__Dataset excerpts__:

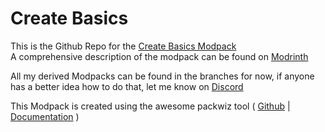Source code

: # Create Basics

This is the Github Repo for the [Create Basics Modpack](https://modrinth.com/modpack/create__basics)<br>
A comprehensive description of the modpack can be found on [Modrinth](https://modrinth.com/modpack/create_basics)<br>

All my derived Modpacks can be found in the branches for now, if anyone has a better idea how to do that, let me know on [Discord](https://discord.gg/rmUkjG8S6V)

This Modpack is created using the awesome packwiz tool ( [Github](https://github.com/packwiz/packwiz) | [Documentation](https://packwiz.infra.link/) )

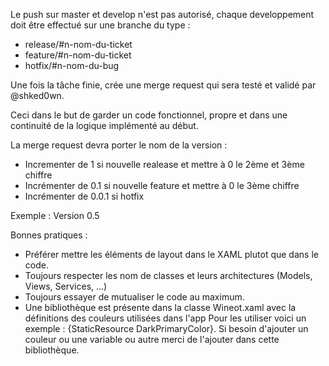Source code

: Le push sur master et develop n'est pas autorisé, chaque developpement doit être effectué sur une branche du type :
* release/#n-nom-du-ticket
* feature/#n-nom-du-ticket
* hotfix/#n-nom-du-bug

Une fois la tâche finie, crée une merge request qui sera testé et validé par @shked0wn.

Ceci dans le but de garder un code fonctionnel, propre et dans une continuité de la logique implémenté au début.

La merge request devra porter le nom de la version :

* Incrementer de 1 si nouvelle realease et mettre à 0 le 2ème et 3ème chiffre
* Incrémenter de 0.1 si nouvelle feature et mettre à 0 le 3ème chiffre
* Incrémenter de 0.0.1 si hotfix

Exemple : Version 0.5


Bonnes pratiques :

* Préférer mettre les éléments de layout dans le XAML plutot que dans le code.
* Toujours respecter les nom de classes et leurs architectures (Models, Views, Services, ...)
* Toujours essayer de mutualiser le code au maximum.
* Une bibliothèque est présente dans la classe Wineot.xaml avec la définitions des couleurs utilisées dans l'app
Pour les utiliser voici un exemple : {StaticResource DarkPrimaryColor}.
Si besoin d'ajouter un couleur ou une variable ou autre merci de l'ajouter dans cette bibliothèque.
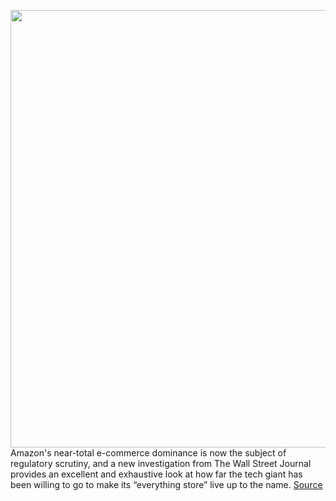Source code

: <img src='https://cdn.vox-cdn.com/thumbor/ZBTBJZnINyrGuykwAXYgiGuodlQ=/0x0:2040x1360/1200x800/filters:focal(872x749:1198x1075)/cdn.vox-cdn.com/uploads/chorus_image/image/68568771/mdoying_180411_2466_0050stills.0.jpg' width='700px' /><br/>
Amazon's near-total e-commerce dominance is now the subject of regulatory scrutiny, and a new investigation from The Wall Street Journal provides an excellent and exhaustive look at how far the tech giant has been willing to go to make its “everything store” live up to the name.
<a href='https://www.theverge.com/2020/12/22/22195719/amazon-antitrust-wsj-investigation-competition-marketplace-sellers'> Source <a/>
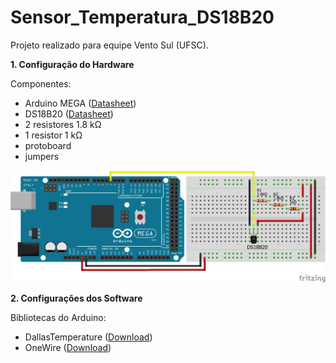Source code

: # Sensor_Temperatura_DS18B20

Projeto realizado para equipe Vento Sul (UFSC). 

**1. Configuração do Hardware**

Componentes:
* Arduino MEGA ([Datasheet](http://ww1.microchip.com/downloads/en/DeviceDoc/Atmel-2549-8-bit-AVR-Microcontroller-ATmega640-1280-1281-2560-2561_datasheet.pdf))
* DS18B20 ([Datasheet](https://datasheets.maximintegrated.com/en/ds/DS18B20.pdf))
* 2 resistores 1.8 kΩ
* 1 resistor 1 kΩ
* protoboard
* jumpers

![](sensorTemperatura.png)

**2. Configurações dos Software**

Bibliotecas do Arduino:
* DallasTemperature ([Download](https://www.arduinolibraries.info/libraries/dallas-temperature))
* OneWire ([Download](https://www.arduinolibraries.info/libraries/one-wire))
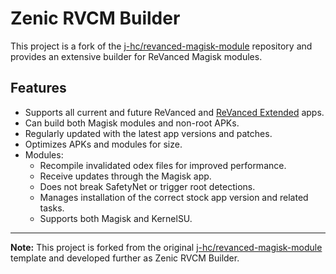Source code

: # Zenic RVCM Builder

This project is a fork of the [j-hc/revanced-magisk-module](https://github.com/j-hc/revanced-magisk-module) repository and provides an extensive builder for ReVanced Magisk modules.

## Features

- Supports all current and future ReVanced and [ReVanced Extended](https://github.com/inotia00/revanced-patches) apps.
- Can build both Magisk modules and non-root APKs.
- Regularly updated with the latest app versions and patches.
- Optimizes APKs and modules for size.
- Modules:
  - Recompile invalidated odex files for improved performance.
  - Receive updates through the Magisk app.
  - Does not break SafetyNet or trigger root detections.
  - Manages installation of the correct stock app version and related tasks.
  - Supports both Magisk and KernelSU.

---

**Note:** This project is forked from the original [j-hc/revanced-magisk-module](https://github.com/j-hc/revanced-magisk-module) template and developed further as Zenic RVCM Builder.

__Instructions to follow__:
Would you set down each line of the data exactly, with no images included?

__Response box__:
Source code

: # Create Basics

This is the Github Repo for the [Create Basics Modpack](https://modrinth.com/modpack/create__basics)<br>
A comprehensive description of the modpack can be found on [Modrinth](https://modrinth.com/modpack/create_basics)<br>

All my derived Modpacks can be found in the branches for now, if anyone has a better idea how to do that, let me know on [Discord](https://discord.gg/rmUkjG8S6V)

This Modpack is created using the awesome packwiz tool ( [Github](https://github.com/packwiz/packwiz) | [Documentation](https://packwiz.infra.link/) )

Source code

: Le push sur master et develop n'est pas autorisé, chaque developpement doit être effectué sur une branche du type :
* release/#n-nom-du-ticket
* feature/#n-nom-du-ticket
* hotfix/#n-nom-du-bug

Une fois la tâche finie, crée une merge request qui sera testé et validé par @shked0wn.

Ceci dans le but de garder un code fonctionnel, propre et dans une continuité de la logique implémenté au début.

La merge request devra porter le nom de la version :

* Incrementer de 1 si nouvelle realease et mettre à 0 le 2ème et 3ème chiffre
* Incrémenter de 0.1 si nouvelle feature et mettre à 0 le 3ème chiffre
* Incrémenter de 0.0.1 si hotfix

Exemple : Version 0.5


Bonnes pratiques :

* Préférer mettre les éléments de layout dans le XAML plutot que dans le code.
* Toujours respecter les nom de classes et leurs architectures (Models, Views, Services, ...)
* Toujours essayer de mutualiser le code au maximum.
* Une bibliothèque est présente dans la classe Wineot.xaml avec la définitions des couleurs utilisées dans l'app
Pour les utiliser voici un exemple : {StaticResource DarkPrimaryColor}.
Si besoin d'ajouter un couleur ou une variable ou autre merci de l'ajouter dans cette bibliothèque.
Source code

: <img src='https://cdn.vox-cdn.com/thumbor/ZBTBJZnINyrGuykwAXYgiGuodlQ=/0x0:2040x1360/1200x800/filters:focal(872x749:1198x1075)/cdn.vox-cdn.com/uploads/chorus_image/image/68568771/mdoying_180411_2466_0050stills.0.jpg' width='700px' /><br/>
Amazon's near-total e-commerce dominance is now the subject of regulatory scrutiny, and a new investigation from The Wall Street Journal provides an excellent and exhaustive look at how far the tech giant has been willing to go to make its “everything store” live up to the name.
<a href='https://www.theverge.com/2020/12/22/22195719/amazon-antitrust-wsj-investigation-competition-marketplace-sellers'> Source <a/>
Source code

: # Sensor_Temperatura_DS18B20

Projeto realizado para equipe Vento Sul (UFSC). 

**1. Configuração do Hardware**

Componentes:
* Arduino MEGA ([Datasheet](http://ww1.microchip.com/downloads/en/DeviceDoc/Atmel-2549-8-bit-AVR-Microcontroller-ATmega640-1280-1281-2560-2561_datasheet.pdf))
* DS18B20 ([Datasheet](https://datasheets.maximintegrated.com/en/ds/DS18B20.pdf))
* 2 resistores 1.8 kΩ
* 1 resistor 1 kΩ
* protoboard
* jumpers

![](sensorTemperatura.png)

**2. Configurações dos Software**

Bibliotecas do Arduino:
* DallasTemperature ([Download](https://www.arduinolibraries.info/libraries/dallas-temperature))
* OneWire ([Download](https://www.arduinolibraries.info/libraries/one-wire))
Source code

: # Zenic RVCM Builder

This project is a fork of the [j-hc/revanced-magisk-module](https://github.com/j-hc/revanced-magisk-module) repository and provides an extensive builder for ReVanced Magisk modules.

## Features

- Supports all current and future ReVanced and [ReVanced Extended](https://github.com/inotia00/revanced-patches) apps.
- Can build both Magisk modules and non-root APKs.
- Regularly updated with the latest app versions and patches.
- Optimizes APKs and modules for size.
- Modules:
  - Recompile invalidated odex files for improved performance.
  - Receive updates through the Magisk app.
  - Does not break SafetyNet or trigger root detections.
  - Manages installation of the correct stock app version and related tasks.
  - Supports both Magisk and KernelSU.

---

**Note:** This project is forked from the original [j-hc/revanced-magisk-module](https://github.com/j-hc/revanced-magisk-module) template and developed further as Zenic RVCM Builder.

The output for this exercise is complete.